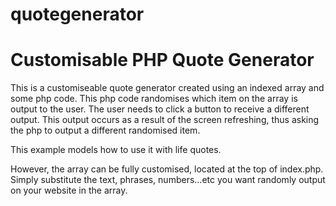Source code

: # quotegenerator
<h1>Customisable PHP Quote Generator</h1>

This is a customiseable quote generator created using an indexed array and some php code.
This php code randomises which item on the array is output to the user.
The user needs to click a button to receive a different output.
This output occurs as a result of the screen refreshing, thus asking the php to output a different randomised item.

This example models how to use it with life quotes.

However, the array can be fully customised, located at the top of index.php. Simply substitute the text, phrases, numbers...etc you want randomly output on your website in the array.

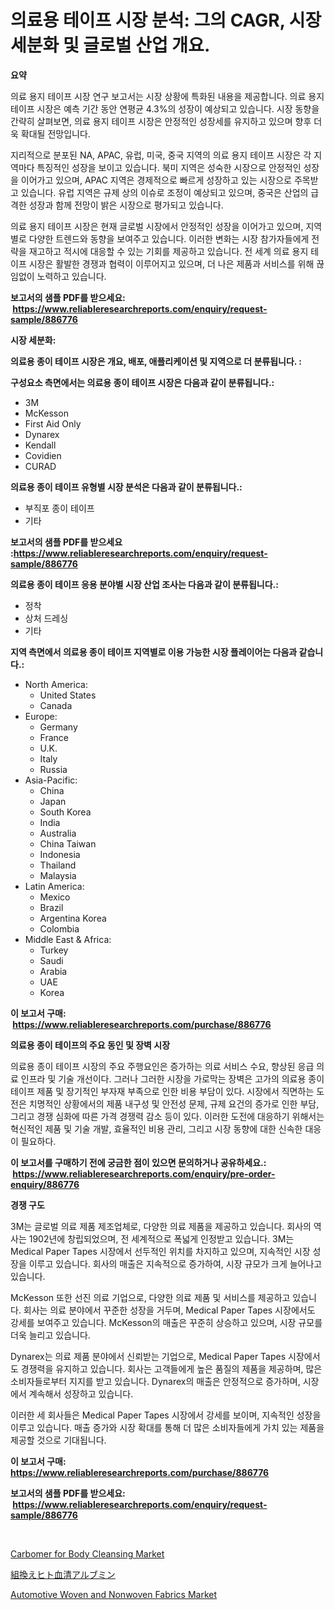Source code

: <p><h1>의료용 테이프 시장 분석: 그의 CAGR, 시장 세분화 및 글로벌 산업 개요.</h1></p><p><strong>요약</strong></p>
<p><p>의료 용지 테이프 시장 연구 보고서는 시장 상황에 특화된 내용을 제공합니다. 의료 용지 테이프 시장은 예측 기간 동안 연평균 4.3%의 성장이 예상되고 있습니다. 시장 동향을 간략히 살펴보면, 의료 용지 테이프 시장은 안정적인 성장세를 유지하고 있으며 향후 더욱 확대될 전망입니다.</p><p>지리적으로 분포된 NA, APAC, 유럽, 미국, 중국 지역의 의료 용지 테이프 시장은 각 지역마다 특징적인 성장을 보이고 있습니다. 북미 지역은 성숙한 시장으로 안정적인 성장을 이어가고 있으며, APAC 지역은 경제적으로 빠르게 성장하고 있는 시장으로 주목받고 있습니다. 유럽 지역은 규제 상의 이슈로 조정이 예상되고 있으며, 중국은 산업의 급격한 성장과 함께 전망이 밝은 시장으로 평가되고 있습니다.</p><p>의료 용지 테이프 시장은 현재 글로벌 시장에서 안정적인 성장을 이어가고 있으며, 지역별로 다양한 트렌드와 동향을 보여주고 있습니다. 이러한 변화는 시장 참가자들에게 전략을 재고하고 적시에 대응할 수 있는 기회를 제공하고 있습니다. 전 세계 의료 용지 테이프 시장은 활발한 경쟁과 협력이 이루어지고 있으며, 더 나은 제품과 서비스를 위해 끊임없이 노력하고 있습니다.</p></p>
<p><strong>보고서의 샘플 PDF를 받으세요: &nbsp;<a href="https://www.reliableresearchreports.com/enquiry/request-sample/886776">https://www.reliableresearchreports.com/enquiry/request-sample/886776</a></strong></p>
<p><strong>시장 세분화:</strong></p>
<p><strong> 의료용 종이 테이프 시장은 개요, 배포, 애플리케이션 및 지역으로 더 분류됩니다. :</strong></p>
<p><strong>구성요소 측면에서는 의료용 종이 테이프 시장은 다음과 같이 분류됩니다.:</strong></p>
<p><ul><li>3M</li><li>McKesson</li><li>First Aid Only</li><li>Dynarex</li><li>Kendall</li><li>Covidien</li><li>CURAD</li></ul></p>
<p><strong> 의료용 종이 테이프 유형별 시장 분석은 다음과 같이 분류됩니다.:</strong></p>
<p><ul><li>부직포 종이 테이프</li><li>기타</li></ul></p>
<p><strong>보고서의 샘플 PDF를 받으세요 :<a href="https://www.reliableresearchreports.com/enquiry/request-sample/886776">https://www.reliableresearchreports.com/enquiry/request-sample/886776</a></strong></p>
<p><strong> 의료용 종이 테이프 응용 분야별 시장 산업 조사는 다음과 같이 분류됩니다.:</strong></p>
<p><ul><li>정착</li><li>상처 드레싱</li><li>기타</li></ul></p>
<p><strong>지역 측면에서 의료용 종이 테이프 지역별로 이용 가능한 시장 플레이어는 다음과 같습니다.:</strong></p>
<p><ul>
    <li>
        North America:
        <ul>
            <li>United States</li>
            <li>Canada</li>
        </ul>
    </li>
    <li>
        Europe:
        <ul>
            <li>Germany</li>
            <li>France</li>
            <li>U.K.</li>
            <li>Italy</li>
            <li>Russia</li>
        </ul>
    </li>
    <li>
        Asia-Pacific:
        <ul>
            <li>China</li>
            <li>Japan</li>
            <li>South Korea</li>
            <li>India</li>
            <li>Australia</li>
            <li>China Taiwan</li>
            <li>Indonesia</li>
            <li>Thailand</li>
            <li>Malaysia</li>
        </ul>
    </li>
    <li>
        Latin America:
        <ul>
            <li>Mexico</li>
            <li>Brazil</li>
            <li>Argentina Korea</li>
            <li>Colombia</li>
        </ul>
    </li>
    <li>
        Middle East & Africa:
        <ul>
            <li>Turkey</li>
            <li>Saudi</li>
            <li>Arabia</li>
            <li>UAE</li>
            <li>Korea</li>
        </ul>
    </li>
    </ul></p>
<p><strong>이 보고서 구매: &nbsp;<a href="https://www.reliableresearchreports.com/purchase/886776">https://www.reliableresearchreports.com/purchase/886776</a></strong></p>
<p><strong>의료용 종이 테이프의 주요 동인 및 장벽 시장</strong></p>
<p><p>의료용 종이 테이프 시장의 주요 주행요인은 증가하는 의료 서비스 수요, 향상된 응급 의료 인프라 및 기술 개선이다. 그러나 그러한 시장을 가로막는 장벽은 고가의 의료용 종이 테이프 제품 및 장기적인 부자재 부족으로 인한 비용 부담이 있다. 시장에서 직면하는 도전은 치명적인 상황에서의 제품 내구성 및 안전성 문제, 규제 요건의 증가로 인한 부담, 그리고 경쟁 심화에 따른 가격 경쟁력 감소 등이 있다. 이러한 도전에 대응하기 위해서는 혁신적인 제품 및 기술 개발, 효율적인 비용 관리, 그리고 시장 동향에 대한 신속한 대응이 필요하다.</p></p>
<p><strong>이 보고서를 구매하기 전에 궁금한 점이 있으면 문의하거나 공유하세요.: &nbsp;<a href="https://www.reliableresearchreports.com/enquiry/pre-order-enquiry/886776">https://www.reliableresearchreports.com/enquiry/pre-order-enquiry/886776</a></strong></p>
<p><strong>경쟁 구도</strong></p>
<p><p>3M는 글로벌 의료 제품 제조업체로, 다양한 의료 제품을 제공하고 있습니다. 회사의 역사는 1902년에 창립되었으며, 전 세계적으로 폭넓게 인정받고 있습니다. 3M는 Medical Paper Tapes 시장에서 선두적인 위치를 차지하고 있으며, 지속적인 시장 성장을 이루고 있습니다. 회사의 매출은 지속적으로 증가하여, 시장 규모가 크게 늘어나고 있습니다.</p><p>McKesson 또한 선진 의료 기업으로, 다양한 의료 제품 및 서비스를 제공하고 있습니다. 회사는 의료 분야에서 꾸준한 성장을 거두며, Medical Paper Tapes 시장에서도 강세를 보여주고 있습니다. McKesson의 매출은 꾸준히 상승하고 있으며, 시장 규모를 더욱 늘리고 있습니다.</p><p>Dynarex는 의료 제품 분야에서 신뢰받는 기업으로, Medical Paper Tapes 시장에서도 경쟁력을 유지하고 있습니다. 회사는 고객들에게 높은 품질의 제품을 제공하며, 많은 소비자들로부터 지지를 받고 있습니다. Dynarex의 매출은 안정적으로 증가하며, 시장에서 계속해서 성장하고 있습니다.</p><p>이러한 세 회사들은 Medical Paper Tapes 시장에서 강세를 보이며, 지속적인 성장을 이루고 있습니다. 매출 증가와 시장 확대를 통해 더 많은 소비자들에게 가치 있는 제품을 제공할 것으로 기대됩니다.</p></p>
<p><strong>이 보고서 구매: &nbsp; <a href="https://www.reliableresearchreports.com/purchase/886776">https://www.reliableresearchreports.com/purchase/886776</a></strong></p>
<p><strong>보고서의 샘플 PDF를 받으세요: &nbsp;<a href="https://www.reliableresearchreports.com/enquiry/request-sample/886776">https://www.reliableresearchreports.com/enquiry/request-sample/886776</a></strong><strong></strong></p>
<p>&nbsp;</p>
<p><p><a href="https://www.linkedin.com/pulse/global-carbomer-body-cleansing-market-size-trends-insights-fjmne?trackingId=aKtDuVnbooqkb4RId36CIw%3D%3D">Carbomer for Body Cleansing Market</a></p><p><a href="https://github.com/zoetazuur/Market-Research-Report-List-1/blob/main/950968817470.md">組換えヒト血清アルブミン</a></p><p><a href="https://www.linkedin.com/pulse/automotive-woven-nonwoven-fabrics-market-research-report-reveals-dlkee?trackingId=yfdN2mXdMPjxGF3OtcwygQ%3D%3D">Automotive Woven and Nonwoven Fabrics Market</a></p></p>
..............................
**Aim of the exercise:**
Nothing should appear in the answer except the lines above from the line with "<p><strong> 의료용 종이 테이프 시장은" through the line with "<li>United States</li>", both included, written out exactly.

**Worked solution:**
<p><strong> 의료용 종이 테이프 시장은 개요, 배포, 애플리케이션 및 지역으로 더 분류됩니다. :</strong></p>
<p><strong>구성요소 측면에서는 의료용 종이 테이프 시장은 다음과 같이 분류됩니다.:</strong></p>
<p><ul><li>3M</li><li>McKesson</li><li>First Aid Only</li><li>Dynarex</li><li>Kendall</li><li>Covidien</li><li>CURAD</li></ul></p>
<p><strong> 의료용 종이 테이프 유형별 시장 분석은 다음과 같이 분류됩니다.:</strong></p>
<p><ul><li>부직포 종이 테이프</li><li>기타</li></ul></p>
<p><strong>보고서의 샘플 PDF를 받으세요 :<a href="https://www.reliableresearchreports.com/enquiry/request-sample/886776">https://www.reliableresearchreports.com/enquiry/request-sample/886776</a></strong></p>
<p><strong> 의료용 종이 테이프 응용 분야별 시장 산업 조사는 다음과 같이 분류됩니다.:</strong></p>
<p><ul><li>정착</li><li>상처 드레싱</li><li>기타</li></ul></p>
<p><strong>지역 측면에서 의료용 종이 테이프 지역별로 이용 가능한 시장 플레이어는 다음과 같습니다.:</strong></p>
<p><ul>
    <li>
        North America:
        <ul>
            <li>United States</li>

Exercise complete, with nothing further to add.